Timeseries analytics

Compute rolling metrics over time-ordered data:

import laminardb

conn = laminardb.open(":memory:")

# ── Source: stock trades ──
conn.execute("""
    CREATE SOURCE trades (
        ts      BIGINT,
        symbol  VARCHAR,
        price   DOUBLE,
        volume  BIGINT
    )
""")

# ── Stream: per-symbol price summary ──
conn.execute("""
    CREATE STREAM price_summary AS
    SELECT
        symbol,
        COUNT(*)    AS trade_count,
        AVG(price)  AS avg_price,
        MAX(price)  AS high,
        MIN(price)  AS low,
        SUM(volume) AS total_volume
    FROM trades
    GROUP BY symbol
""")

# ── Stream: high-volume trades ──
conn.execute("""
    CREATE STREAM whale_trades AS
    SELECT ts, symbol, price, volume
    FROM trades
    WHERE volume > 10000
""")

conn.start()

# ── Simulate a trading day ──
import random
symbols = ["AAPL", "GOOGL", "MSFT", "AMZN"]

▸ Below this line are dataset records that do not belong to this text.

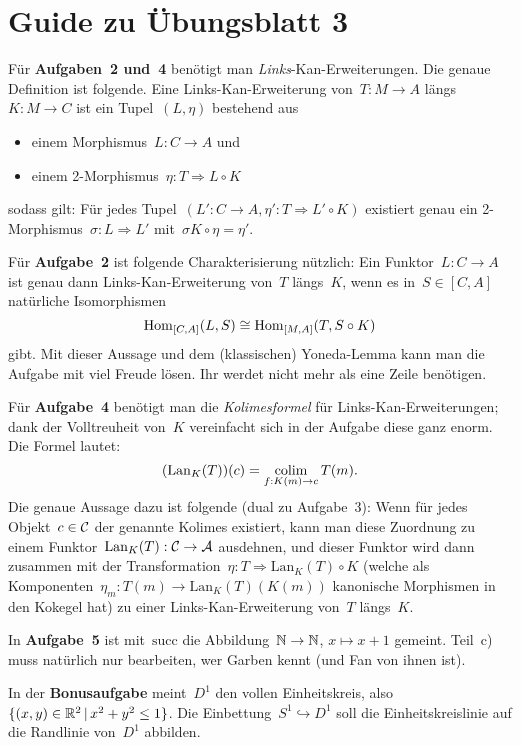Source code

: \documentclass{uebblatt}
\begin{document}
\section*{Guide zu Übungsblatt 3}

Für \textbf{Aufgaben~2 und~4} benötigt man \emph{Links}-Kan-Erweiterungen. Die genaue
Definition ist folgende. Eine Links-Kan-Erweiterung von~$T : M \to A$ längs~$K
: M \to C$ ist ein Tupel~$(L,\eta)$ bestehend aus
\begin{itemize}
\item einem Morphismus~$L : C \to A$ und
\item einem 2-Morphismus~$\eta : T \Rightarrow L \circ K$
\end{itemize}
sodass gilt:
Für jedes Tupel~$(L' : C \to A,\eta' : T \Rightarrow L' \circ K)$ existiert
genau ein 2-Morphismus~$\sigma : L \Rightarrow L'$ mit~$
\sigma K \circ \eta = \eta'$.

Für \textbf{Aufgabe~2} ist folgende Charakterisierung nützlich: Ein Funktor~$L : C \to
A$ ist genau dann Links-Kan-Erweiterung von~$T$ längs~$K$, wenn es in~$S \in
[C,A]$ natürliche Isomorphismen
\[ \mathrm{Hom}_{[C,A]}(L, S) \cong \mathrm{Hom}_{[M,A]}(T, S \circ K) \]
gibt. Mit dieser Aussage und dem (klassischen) Yoneda-Lemma kann man
die Aufgabe mit viel Freude lösen. Ihr werdet nicht mehr als eine Zeile
benötigen.

Für \textbf{Aufgabe~4} benötigt man die \emph{Kolimesformel} für
Links-Kan-Erweiterungen; dank der Volltreuheit von~$K$ vereinfacht sich in der
Aufgabe diese ganz enorm. Die Formel lautet:
\[ (\mathrm{Lan}_K(T))(c) = \operatorname*{colim}_{f:K(m) \to c} T(m). \]
Die genaue Aussage dazu ist folgende (dual zu Aufgabe~3): Wenn für jedes
Objekt~$c \in \mathcal{C}$ der genannte Kolimes existiert, kann man diese Zuordnung zu
einem Funktor~$\mathrm{Lan}_K(T) : \mathcal{C} \to \mathcal{A}$ ausdehnen, und dieser Funktor
wird dann zusammen mit der Transformation~$\eta : T \Rightarrow \mathrm{Lan}_K(T)
\circ K$ (welche als Komponenten~$\eta_m : T(m) \to \mathrm{Lan}_K(T)(K(m))$
kanonische Morphismen in den Kokegel hat) zu einer Links-Kan-Erweiterung
von~$T$ längs~$K$.

In \textbf{Aufgabe~5} ist mit~$\mathrm{succ}$ die Abbildung~$\mathbb{N} \to \mathbb{N}$, $x \mapsto x
+ 1$ gemeint. Teil~c) muss natürlich nur bearbeiten, wer Garben kennt (und Fan
von ihnen ist).

In der \textbf{Bonusaufgabe} meint~$D^1$ den vollen Einheitskreis, also~$\{ (x,y) \in
\mathbb{R}^2 \,|\, x^2 + y^2 \leq 1 \}$. Die Einbettung~$S^1 \hookrightarrow D^1$ soll
die Einheitskreislinie auf die Randlinie von~$D^1$ abbilden.
\end{document}
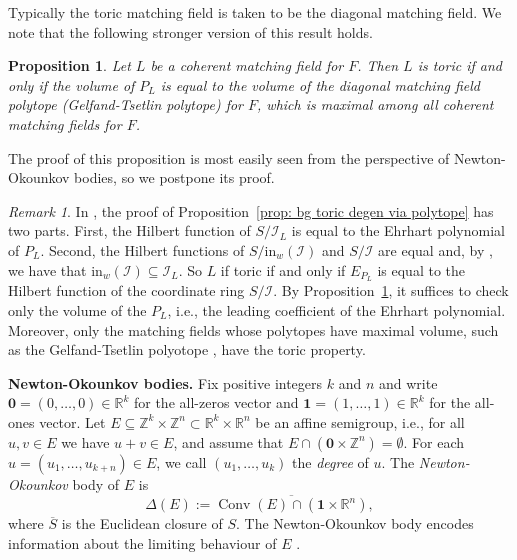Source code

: \documentclass[11pt]{article}
\newcommand{\RR}{\mathbb R}
\newcommand{\ZZ}{\mathbb Z}
\newcommand{\MI}{\mathcal I}
\newcommand{\init}{\text{in}}
\DeclareMathOperator{\conv}{Conv}
\theoremstyle{plain}
\newtheorem{proposition}[theorem]{Proposition}
\theoremstyle{definition}
\theoremstyle{remark}
\newtheorem{remark}[theorem]{Remark}
\begin{document}
Typically the toric matching field is taken to be the diagonal matching field. We note that the following stronger version of this result holds.

\begin{proposition}\label{prop: toric degen via mf polytope volume}
    Let $L$ be a coherent matching field for $F$. Then $L$ is toric if and only if the volume of $P_L$ is equal to the volume of the diagonal matching field  polytope (Gelfand-Tsetlin polytope) for $F$, which is maximal among all coherent matching fields for $F$.
\end{proposition}

The proof of this proposition is most easily seen from the perspective of Newton-Okounkov bodies, so we postpone its proof.

\begin{remark}
    In \cite{clarke2022combinatorial, clarke2022partial}, the proof of Proposition~\ref{prop: bg toric degen via polytope} has two parts. First, the Hilbert function of $S/\MI_L$ is equal to the Ehrhart polynomial of $P_L$. Second, the Hilbert functions of $S/\init_w(\MI)$ and $S/\MI$ are equal and, by \cite[Lemma~11.3]{sturmfels1996grobner}, we have that $\init_w(\MI) \subseteq \MI_L$. So $L$ if toric if and only if $E_{P_L}$ is equal to the Hilbert function of the coordinate ring $S/\MI$. By Proposition~\ref{prop: toric degen via mf polytope volume}, it suffices to check only the volume of the $P_L$, i.e., the leading coefficient of the Ehrhart polynomial. Moreover, only the matching fields whose polytopes have maximal volume, such as the Gelfand-Tsetlin polyotope \cite{ardila2011gelfand, liu2019gelfand}, have the toric property. 
\end{remark}

\medskip

\noindent
\textbf{Newton-Okounkov bodies.}
Fix positive integers $k$ and $n$ and write $\mathbf{0} = (0, \dots, 0) \in \RR^k$ for the all-zeros vector and $\mathbf{1} = (1, \dots, 1) \in \RR^k$ for the all-ones vector.  
Let $E \subseteq \ZZ^k \times \ZZ^n \subset \RR^k \times \RR^n$ be an affine semigroup, i.e., for all $u, v \in E$ we have $u+v \in E$, and assume that $E \cap (\mathbf{0} \times \ZZ^n) = \emptyset$. For each $u = (u_1, \dots, u_{k+n}) \in E$, we call $(u_1, \dots, u_k)$ the \textit{degree} of $u$. The \textit{Newton-Okounkov} body of $E$ is 
\[
\Delta(E) := \overline{\conv(E) \cap (\mathbf{1} \times \RR^n)},
\]
where $\overline S$ is the Euclidean closure of $S$. The Newton-Okounkov body encodes information about the limiting behaviour of $E$ \cite{kaveh2012newton}.
\end{document}
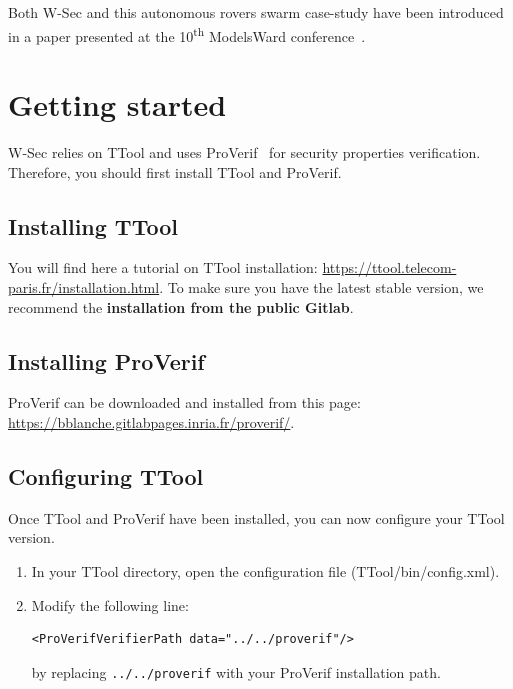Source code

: \documentclass{article}
\begin{document}
Both W-Sec and this autonomous rovers swarm case-study have been introduced in a paper presented at the 10\textsuperscript{th} ModelsWard conference~\cite{wsec}.


\tableofcontents
\newpage


\section{Getting started}

W-Sec relies on TTool and uses ProVerif~\cite{proverif} for security properties verification. Therefore, you should first install TTool and ProVerif.

\subsection{Installing TTool}

You will find here a tutorial on TTool installation: \url{https://ttool.telecom-paris.fr/installation.html}. To make sure you have the latest stable version, we recommend the \textbf{installation from the public Gitlab}.

\subsection{Installing ProVerif}

ProVerif can be downloaded and installed from this page: \url{https://bblanche.gitlabpages.inria.fr/proverif/}.

\subsection{Configuring TTool}

Once TTool and ProVerif have been installed, you can now configure your TTool version.
\begin{enumerate}
	\item In your TTool directory, open the configuration file (TTool/bin/config.xml).
	\item Modify the following line: \begin{verbatim}<ProVerifVerifierPath data="../../proverif"/>\end{verbatim} by replacing \texttt{../../proverif} with your ProVerif installation path.
\end{enumerate}
\end{document}
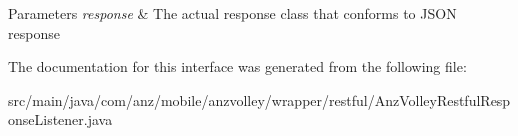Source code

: \begin{DoxyParams}{Parameters}
{\em response} & The actual response class that conforms to J\+S\+O\+N response \\
\hline
\end{DoxyParams}


The documentation for this interface was generated from the following file\+:\begin{DoxyCompactItemize}
\item 
src/main/java/com/anz/mobile/anzvolley/wrapper/restful/Anz\+Volley\+Restful\+Response\+Listener.\+java\end{DoxyCompactItemize}
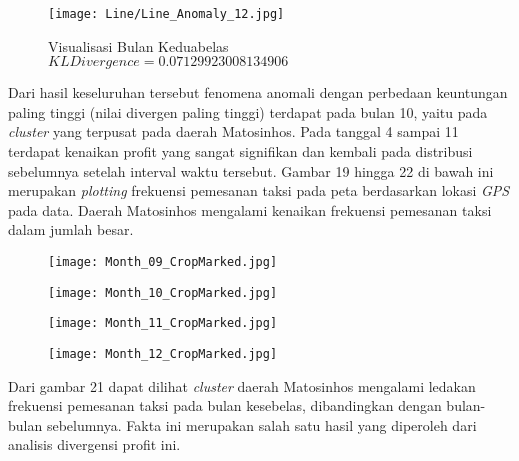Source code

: \documentclass{article}
\begin{document}
\begin{figure}[H]
	\centering
	\texttt{[image: Line/Line\_Anomaly\_12.jpg]}
	\caption{Visualisasi Bulan Keduabelas\\$KL Divergence = 0.07129923008134906$}
\end{figure}

Dari hasil keseluruhan tersebut fenomena anomali dengan  perbedaan keuntungan paling tinggi (nilai divergen paling tinggi) terdapat pada bulan 10, yaitu pada \textit{cluster} yang terpusat pada daerah Matosinhos. Pada tanggal 4 sampai 11 terdapat kenaikan profit yang sangat signifikan dan kembali pada distribusi sebelumnya setelah interval waktu tersebut. Gambar 19 hingga 22 di bawah ini merupakan \textit{plotting} frekuensi pemesanan taksi pada peta berdasarkan lokasi \textit{GPS} pada data. Daerah Matosinhos mengalami kenaikan frekuensi pemesanan taksi dalam jumlah besar.

\begin{figure}[H]
	\centering
	\begin{minipage}{.4\textwidth}
		\centering
		\texttt{[image: Month\_09\_CropMarked.jpg]}
	\end{minipage}%
	\hspace{.1\textwidth}
	\begin{minipage}{.4\textwidth}
		\centering
		\texttt{[image: Month\_10\_CropMarked.jpg]}
	\end{minipage}%
\end{figure}

\begin{figure}[H]
	\centering
	\begin{minipage}{.4\textwidth}
		\centering
		\texttt{[image: Month\_11\_CropMarked.jpg]}
	\end{minipage}%
	\hspace{.1\textwidth}
	\begin{minipage}{.4\textwidth}
		\centering
		\texttt{[image: Month\_12\_CropMarked.jpg]}
	\end{minipage}%
\end{figure}

Dari gambar 21 dapat dilihat \textit{cluster} daerah Matosinhos mengalami ledakan frekuensi pemesanan taksi pada bulan kesebelas, dibandingkan dengan bulan-bulan sebelumnya. Fakta ini merupakan salah satu hasil yang diperoleh dari analisis divergensi profit ini.
\end{document}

with conn.writer("trades") as w:
    for t in range(1000):
        sym = random.choice(symbols)
        w.insert({
            "ts": 1700000000 + t,
            "symbol": sym,
            "price": round(100 + random.gauss(0, 5), 2),
            "volume": random.randint(100, 50000),
        })
        if t % 100 == 99:
            w.watermark(1700000000 + t)

# ── Query results ──
print("=== Price Summary ===")
conn.sql("SELECT * FROM price_summary").show()

print("\n=== Whale Trades ===")
conn.sql("SELECT * FROM whale_trades").show(max_rows=10)

# ── Export to pandas for further analysis ──
df = conn.sql("SELECT * FROM price_summary").df()
print(f"\nHighest avg price: {df.loc[df['avg_price'].idxmax(), 'symbol']}")

conn.close()

Multi-source event correlation

Join events from different sources in real time:

import laminardb

conn = laminardb.open(":memory:")

# ── Two event sources ──
conn.execute("CREATE SOURCE logins    (ts BIGINT, user_id VARCHAR, ip VARCHAR)")
conn.execute("CREATE SOURCE purchases (ts BIGINT, user_id VARCHAR, amount DOUBLE)")

# ── Stream: correlate logins with purchases ──
conn.execute("""
    CREATE STREAM user_activity AS
    SELECT
        l.user_id,
        l.ip,
        p.amount,
        p.ts AS purchase_ts
    FROM logins l
    JOIN purchases p ON l.user_id = p.user_id
""")

# ── Stream: suspicious activity (purchase from new IP) ──
conn.execute("""
    CREATE STREAM large_purchases AS
    SELECT user_id, amount, purchase_ts
    FROM user_activity
    WHERE amount > 500.0
""")

conn.start()

# ── Ingest correlated events ──
conn.insert("logins", [
    {"ts": 1, "user_id": "alice", "ip": "1.2.3.4"},
    {"ts": 2, "user_id": "bob",   "ip": "5.6.7.8"},
])
conn.insert("purchases", [
    {"ts": 3, "user_id": "alice", "amount": 29.99},
    {"ts": 4, "user_id": "bob",   "amount": 999.00},
    {"ts": 5, "user_id": "alice", "amount": 750.00},
])

import time; time.sleep(0.3)

# ── Check results ──
print("=== User Activity ===")
conn.sql("SELECT * FROM user_activity").show()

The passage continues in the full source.